Em breve aparecerão posts sobre a figura de Hannah e do que ela escreveu para os oitenta anos de Heidegger.
Antes, porém, eu gostaria de registrar um pequeno trecho do prefácio do livro. A autora nos diz que "Os 'tempos sombrios', no sentido mais amplo que aqui proponho, não são idênticos às monstruosidades desse século [XX, no qual ela escreve], que de fato constituem uma horrível novidade. Os tempos sombrios, pelo contrário, não só não são novos, como não constituem uma raridade na história.... Que mesmo no tempo mais sombrio temos o direito de esperar alguma iluminação, e que tal iluminação pode bem provir, menos das teorias e conceitos, e mais da luz incerta, bruxuleante e frequentemente fraca que alguns homens e mulheres, nas suas vidas e obras, farão brilhar em quase todas as circunstâncias e irradiarão pelo tempo que lhes foi dado na Terra - essa convicção constitui o pano de fundo implícito contra o qual se delinearam esses perfis. Olhos tão habituados às sombras, como os nossos, dificilmente conseguirão dizer se sua luz era a luz de uma vela ou a de um sol resplandecente. Mas tal avaliação objetiva me parece uma questão de importância secundária que pode ser seguramente legada à posteridade".
Aplausos, de pé, para a Sra. Arendt!
2 comentários:
Hannah Arendt é um bálsamo e tem muitos admiradores secretos por aí.

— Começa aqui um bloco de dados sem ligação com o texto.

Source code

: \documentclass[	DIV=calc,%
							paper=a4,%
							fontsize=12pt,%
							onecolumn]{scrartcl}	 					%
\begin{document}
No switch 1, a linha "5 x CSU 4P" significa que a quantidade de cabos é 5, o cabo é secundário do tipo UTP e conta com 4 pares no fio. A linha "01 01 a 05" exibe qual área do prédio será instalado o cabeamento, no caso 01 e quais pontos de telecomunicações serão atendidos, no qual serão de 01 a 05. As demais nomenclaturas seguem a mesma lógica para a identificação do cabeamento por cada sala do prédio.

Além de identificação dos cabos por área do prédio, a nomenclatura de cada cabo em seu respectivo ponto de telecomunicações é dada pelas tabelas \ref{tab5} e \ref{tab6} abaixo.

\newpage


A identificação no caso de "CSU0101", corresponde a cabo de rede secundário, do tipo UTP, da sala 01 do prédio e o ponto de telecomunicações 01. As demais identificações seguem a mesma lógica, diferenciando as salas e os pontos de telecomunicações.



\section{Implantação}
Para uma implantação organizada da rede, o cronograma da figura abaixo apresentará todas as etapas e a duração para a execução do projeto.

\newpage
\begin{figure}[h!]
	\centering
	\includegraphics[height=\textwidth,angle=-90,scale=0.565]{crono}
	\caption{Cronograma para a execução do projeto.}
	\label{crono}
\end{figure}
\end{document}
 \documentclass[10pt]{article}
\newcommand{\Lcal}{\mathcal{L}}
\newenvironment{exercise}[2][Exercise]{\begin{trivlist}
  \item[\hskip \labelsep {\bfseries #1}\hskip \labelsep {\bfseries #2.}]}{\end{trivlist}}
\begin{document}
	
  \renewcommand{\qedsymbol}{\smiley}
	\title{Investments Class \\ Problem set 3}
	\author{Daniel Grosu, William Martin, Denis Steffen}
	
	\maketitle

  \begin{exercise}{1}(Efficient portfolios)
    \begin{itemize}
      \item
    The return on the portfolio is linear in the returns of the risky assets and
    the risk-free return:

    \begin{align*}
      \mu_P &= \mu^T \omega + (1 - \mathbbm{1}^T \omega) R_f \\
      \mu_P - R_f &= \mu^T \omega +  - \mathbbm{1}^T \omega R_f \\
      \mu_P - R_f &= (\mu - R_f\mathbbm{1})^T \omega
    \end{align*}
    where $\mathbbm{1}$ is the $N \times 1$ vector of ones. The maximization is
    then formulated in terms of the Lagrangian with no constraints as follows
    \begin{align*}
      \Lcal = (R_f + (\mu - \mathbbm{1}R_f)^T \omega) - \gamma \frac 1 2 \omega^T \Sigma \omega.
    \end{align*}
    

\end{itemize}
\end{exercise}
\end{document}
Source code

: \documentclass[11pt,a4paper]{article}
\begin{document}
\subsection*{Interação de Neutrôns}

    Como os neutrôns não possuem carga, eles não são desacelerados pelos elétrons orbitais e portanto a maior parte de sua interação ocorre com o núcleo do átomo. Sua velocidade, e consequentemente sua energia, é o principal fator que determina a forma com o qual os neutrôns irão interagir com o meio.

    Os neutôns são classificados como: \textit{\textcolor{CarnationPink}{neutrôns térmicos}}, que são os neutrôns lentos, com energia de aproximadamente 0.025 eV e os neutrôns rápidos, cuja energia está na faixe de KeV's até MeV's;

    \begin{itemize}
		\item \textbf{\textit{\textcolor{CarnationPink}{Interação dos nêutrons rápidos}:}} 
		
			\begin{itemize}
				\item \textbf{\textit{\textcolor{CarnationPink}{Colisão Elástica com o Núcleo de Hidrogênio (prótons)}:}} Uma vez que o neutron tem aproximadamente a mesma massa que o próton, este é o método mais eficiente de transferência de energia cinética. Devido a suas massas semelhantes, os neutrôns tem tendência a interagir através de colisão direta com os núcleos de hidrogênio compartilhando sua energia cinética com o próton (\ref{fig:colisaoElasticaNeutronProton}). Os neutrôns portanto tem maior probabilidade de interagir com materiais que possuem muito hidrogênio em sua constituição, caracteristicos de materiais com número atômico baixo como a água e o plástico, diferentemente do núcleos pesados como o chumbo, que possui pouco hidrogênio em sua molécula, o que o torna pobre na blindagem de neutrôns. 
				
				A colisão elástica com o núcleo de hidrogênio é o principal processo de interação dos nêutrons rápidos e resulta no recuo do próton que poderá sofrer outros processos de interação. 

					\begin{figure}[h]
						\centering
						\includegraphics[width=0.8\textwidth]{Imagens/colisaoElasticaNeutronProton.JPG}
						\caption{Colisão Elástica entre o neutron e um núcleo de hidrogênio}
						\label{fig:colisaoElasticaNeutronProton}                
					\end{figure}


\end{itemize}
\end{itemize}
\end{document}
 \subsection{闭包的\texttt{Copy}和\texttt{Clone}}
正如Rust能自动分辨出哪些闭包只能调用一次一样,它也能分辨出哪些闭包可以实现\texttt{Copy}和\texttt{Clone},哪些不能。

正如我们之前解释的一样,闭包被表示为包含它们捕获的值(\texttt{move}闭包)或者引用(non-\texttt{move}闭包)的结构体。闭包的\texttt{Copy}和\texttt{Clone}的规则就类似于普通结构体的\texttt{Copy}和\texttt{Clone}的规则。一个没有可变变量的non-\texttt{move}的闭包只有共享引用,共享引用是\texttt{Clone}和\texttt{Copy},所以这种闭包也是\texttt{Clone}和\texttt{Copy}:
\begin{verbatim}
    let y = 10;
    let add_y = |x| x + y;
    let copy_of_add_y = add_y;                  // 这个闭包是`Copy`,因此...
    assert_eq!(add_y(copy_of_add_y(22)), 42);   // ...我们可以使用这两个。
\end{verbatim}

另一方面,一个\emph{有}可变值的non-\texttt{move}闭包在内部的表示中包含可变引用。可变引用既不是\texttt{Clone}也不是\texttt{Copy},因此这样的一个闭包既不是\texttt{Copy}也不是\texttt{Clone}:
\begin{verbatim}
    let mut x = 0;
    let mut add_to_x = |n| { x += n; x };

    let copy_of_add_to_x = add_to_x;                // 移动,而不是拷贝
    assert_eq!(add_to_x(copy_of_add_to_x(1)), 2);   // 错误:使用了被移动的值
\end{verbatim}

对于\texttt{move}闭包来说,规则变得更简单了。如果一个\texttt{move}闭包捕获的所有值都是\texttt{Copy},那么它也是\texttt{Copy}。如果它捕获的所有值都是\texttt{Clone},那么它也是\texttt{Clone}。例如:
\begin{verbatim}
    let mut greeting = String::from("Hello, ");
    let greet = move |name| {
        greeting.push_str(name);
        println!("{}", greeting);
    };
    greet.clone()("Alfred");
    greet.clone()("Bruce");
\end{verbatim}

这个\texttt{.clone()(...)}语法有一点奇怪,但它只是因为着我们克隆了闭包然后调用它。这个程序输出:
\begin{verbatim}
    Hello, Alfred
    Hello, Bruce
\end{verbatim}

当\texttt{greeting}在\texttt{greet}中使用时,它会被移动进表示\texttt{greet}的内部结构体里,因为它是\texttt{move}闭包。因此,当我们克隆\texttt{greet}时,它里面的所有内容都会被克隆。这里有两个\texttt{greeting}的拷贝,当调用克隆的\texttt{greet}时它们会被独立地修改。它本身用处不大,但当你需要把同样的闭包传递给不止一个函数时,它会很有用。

Mas puxa, com essa vida amorosa que ela teve, nenhum de nós leva a menor chance!
Deixo aqui um elogio ao blog; uma de minhas maiores frustrações é a falta de uma blogosfera filosófica brasileira, mas pelo visto isso está lentamente mudando.
Diego:
Primeiramente, muito obrigado pelo elogio ao blog, ainda mais por colocá-lo gentilmente numa categoria de movimento de mudança da blogosfera filosófica brasileira.
Se me permitir, entretanto, gostaria de compartilhar esse elogio com alguns dos amigos que frequentam este espaço e que possuem blogs de alto nível. Além desses, vale destacar aqueles que colocam seus magníficos comentários, que alavancam os próprios posts, rumo a um aprofundamento das análises propostas inicialmente.
Sobre a Hannah Arendt, imagino que uma relação amorosa com ela fosse algo complexo; afinal, este tipo de relação teria que ser complementada por uma potência intelectual sem tamanho.
Sobre os admiradores, eles devem ser secretos e declarados. Já que há desses dois tipos, incluo-me como um dos declarados.
Abraços.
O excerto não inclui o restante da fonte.